Governor Tom Wolf and the Pennsylvania Department of Education proposed Computer Science for All standards for schools in the State.
During a State Board Education meeting, the Education Department highlighted the significance of making computer science available for all students.
In a statement, Gov. Wolf underlined the reality that the economy is constantly changing. He said over the next decade, seven in ten new jobs in Pennsylvania will require workers to use computers and new technologies.
He also emphasized, “Businesses are growing in Pennsylvania and we know they need skilled workers. We must begin to prepare students now by establishing standards for computer science education in Pennsylvania schools.”
The governor wants students in the State to have the skills they need for the emerging high-demand jobs. According to him, students armed with computer science skills will support middle class families and attract new businesses.
Because of these reasons, Gov. Wolf asked the Education Department to work with the State Board of Education to adopt Computer Science for All standards.
On his part, the governor promised to “work with the legislature to codify computer science standards into law.”
Future jobs will require STEM and Computer Science skills
At present, Pennsylvania is already a leader in science, technology, engineering and math (STEM) education. The PA STEM coalition is working with schools and students to expand STEM and Computer Science offerings.

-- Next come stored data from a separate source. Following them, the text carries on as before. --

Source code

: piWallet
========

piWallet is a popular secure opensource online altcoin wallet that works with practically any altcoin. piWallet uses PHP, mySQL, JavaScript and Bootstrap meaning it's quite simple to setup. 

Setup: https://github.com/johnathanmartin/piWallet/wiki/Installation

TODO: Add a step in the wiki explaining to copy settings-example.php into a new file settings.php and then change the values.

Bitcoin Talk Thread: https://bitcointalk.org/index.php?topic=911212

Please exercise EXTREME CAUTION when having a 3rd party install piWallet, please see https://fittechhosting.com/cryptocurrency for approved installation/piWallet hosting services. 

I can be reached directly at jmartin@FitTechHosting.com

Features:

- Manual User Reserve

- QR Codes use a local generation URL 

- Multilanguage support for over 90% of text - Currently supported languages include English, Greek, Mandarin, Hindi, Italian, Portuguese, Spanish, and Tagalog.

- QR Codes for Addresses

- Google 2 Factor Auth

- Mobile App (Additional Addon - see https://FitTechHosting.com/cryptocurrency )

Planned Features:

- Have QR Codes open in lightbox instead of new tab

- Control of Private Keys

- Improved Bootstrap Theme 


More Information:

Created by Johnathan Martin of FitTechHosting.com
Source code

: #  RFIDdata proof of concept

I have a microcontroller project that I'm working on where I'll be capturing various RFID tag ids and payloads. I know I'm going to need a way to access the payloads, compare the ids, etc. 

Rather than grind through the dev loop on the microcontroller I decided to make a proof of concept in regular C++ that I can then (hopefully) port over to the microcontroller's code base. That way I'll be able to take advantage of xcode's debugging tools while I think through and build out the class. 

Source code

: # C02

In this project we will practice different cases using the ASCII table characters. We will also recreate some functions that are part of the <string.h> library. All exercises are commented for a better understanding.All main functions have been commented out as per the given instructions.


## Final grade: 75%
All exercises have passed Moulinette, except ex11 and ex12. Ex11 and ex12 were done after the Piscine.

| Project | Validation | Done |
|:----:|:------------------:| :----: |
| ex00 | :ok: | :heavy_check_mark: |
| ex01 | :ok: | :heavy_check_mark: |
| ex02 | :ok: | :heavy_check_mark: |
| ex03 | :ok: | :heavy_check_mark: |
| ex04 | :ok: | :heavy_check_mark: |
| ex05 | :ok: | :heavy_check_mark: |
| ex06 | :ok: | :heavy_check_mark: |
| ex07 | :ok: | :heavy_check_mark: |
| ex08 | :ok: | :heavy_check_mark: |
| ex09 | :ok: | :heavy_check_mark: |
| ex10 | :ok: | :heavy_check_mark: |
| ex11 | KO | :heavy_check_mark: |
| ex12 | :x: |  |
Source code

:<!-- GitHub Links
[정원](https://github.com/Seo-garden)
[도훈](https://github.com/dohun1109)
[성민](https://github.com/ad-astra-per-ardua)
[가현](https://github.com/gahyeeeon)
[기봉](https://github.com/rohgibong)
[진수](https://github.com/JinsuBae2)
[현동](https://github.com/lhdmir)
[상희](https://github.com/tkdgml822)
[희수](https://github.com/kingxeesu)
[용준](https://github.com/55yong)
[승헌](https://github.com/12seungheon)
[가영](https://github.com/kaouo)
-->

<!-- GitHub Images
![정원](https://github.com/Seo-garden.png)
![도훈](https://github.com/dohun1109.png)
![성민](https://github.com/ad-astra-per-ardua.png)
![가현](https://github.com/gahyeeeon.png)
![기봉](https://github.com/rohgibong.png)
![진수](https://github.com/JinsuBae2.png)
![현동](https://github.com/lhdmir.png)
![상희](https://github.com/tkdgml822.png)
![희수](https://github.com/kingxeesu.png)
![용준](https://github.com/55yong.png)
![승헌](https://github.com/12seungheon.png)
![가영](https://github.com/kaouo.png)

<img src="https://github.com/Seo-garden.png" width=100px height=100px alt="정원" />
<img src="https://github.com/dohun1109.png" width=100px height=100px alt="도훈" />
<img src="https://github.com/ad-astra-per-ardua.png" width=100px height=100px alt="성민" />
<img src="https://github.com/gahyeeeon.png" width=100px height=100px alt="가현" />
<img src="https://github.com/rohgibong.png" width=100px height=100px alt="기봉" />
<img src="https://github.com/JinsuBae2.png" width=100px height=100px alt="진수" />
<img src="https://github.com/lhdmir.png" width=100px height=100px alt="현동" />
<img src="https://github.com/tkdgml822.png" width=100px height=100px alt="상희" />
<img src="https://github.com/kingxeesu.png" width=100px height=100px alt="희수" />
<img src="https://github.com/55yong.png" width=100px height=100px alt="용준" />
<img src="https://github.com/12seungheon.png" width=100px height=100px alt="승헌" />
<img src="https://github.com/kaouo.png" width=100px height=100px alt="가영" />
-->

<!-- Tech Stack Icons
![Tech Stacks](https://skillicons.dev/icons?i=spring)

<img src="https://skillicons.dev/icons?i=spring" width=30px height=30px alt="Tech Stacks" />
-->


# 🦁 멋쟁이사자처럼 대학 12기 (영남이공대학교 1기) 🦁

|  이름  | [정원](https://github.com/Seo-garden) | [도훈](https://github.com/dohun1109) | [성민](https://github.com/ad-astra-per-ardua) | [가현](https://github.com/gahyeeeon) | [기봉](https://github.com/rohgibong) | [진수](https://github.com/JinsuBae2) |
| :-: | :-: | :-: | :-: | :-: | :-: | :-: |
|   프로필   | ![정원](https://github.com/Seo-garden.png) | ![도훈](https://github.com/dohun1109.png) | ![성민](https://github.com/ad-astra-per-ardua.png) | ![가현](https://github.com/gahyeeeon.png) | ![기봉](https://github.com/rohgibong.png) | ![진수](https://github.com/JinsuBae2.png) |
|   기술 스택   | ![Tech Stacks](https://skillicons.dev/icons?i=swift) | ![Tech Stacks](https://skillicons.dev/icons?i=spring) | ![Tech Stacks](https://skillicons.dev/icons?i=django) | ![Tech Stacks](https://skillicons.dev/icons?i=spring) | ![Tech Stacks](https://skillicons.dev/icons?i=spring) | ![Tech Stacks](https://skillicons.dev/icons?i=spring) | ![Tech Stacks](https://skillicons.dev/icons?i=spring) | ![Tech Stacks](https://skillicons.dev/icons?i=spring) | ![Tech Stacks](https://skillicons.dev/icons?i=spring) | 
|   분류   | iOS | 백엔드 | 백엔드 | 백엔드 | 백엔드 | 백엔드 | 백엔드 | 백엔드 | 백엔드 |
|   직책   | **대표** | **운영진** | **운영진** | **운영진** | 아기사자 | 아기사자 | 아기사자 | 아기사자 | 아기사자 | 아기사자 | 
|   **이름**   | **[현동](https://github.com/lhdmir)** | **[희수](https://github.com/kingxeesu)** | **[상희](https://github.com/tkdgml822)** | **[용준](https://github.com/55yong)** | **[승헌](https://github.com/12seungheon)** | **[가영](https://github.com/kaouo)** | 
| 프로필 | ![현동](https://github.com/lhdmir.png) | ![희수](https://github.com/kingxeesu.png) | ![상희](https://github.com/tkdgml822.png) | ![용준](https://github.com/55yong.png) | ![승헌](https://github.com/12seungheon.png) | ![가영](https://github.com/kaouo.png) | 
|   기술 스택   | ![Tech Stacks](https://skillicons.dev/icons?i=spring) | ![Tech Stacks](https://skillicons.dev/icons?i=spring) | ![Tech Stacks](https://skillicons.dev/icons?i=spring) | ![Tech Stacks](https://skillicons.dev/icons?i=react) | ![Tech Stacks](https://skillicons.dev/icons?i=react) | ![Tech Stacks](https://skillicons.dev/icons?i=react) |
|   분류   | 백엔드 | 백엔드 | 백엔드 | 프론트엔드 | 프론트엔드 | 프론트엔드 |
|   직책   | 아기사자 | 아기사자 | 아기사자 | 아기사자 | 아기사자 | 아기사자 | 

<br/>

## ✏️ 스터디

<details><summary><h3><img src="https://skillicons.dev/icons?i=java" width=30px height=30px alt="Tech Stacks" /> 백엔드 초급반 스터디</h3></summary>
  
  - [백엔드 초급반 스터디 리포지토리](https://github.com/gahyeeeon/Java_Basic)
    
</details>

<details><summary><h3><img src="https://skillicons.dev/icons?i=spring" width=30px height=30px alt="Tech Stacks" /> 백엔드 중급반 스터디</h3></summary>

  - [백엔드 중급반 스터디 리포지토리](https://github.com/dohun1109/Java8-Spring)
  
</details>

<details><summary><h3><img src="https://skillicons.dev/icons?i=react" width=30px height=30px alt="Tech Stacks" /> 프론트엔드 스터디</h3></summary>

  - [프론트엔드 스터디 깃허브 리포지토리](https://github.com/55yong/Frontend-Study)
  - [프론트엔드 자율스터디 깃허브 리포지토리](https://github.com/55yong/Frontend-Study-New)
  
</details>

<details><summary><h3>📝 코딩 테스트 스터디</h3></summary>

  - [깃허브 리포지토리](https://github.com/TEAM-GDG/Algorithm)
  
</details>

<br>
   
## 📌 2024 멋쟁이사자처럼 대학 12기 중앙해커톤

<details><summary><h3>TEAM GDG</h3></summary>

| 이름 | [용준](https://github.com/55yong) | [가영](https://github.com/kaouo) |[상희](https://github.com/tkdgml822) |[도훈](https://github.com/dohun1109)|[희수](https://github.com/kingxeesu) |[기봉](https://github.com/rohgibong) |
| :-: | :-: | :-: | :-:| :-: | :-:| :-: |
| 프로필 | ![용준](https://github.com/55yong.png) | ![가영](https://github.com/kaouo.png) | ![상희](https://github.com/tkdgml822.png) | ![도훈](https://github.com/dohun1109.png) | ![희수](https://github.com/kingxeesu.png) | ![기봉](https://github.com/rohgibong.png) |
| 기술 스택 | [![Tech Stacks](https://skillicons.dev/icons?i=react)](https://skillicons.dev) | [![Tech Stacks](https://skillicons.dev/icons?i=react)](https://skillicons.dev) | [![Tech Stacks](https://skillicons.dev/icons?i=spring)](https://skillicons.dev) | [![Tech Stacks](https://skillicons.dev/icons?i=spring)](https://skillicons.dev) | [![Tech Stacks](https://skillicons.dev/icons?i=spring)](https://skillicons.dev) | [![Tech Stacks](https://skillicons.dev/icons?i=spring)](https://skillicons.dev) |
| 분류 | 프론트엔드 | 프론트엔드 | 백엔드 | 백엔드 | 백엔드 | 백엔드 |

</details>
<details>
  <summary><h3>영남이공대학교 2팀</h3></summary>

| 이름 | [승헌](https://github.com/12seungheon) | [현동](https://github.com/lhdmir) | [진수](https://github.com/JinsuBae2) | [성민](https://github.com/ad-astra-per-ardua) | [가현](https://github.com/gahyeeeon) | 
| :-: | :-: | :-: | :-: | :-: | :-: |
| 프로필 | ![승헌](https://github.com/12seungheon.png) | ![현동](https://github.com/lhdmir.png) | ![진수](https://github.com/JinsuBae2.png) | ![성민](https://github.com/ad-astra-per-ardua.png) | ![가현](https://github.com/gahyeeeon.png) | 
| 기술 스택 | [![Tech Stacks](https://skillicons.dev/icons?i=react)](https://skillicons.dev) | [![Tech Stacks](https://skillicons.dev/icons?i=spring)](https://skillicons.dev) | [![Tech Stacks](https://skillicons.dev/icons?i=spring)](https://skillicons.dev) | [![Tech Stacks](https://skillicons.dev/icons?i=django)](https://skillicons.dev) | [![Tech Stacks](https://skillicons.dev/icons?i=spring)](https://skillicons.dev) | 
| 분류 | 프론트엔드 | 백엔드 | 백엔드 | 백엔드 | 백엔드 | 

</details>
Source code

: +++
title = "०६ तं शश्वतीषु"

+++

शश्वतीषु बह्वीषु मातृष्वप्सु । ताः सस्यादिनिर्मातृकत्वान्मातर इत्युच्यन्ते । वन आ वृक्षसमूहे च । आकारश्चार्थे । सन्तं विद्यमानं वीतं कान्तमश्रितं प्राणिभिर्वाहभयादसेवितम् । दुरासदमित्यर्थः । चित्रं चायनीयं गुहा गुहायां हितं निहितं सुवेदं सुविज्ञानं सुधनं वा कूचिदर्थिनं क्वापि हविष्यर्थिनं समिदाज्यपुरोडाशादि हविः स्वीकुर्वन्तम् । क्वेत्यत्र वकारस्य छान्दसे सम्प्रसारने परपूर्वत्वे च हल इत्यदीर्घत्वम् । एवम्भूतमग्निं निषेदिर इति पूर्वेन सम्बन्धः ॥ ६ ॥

The State has more than 1,200 educators that received training from Code.org K-12 resources. Last year, 18,332 high school students took Computer Science.
Gov. Wolf signed a legislation that allows Computer Science classes to count for graduation. Pennsylvania is one of 24 Sates with this policy. The governor wants Pennsylvania to become a national leader in STEM education
Currently, Pennsylvania ranks fourth in the United States when it comes to the number of STEM graduates. The State is included in the top ten for STEM jobs. The governor believes that his administration needs to do more to provide students access to a quality computer science course.
By 2018, approximately 300,000 jobs in Pennsylvania will require STEM skills or content knowledge. Over the next ten years, 71% of the new jobs need computer science skills, according to the State government.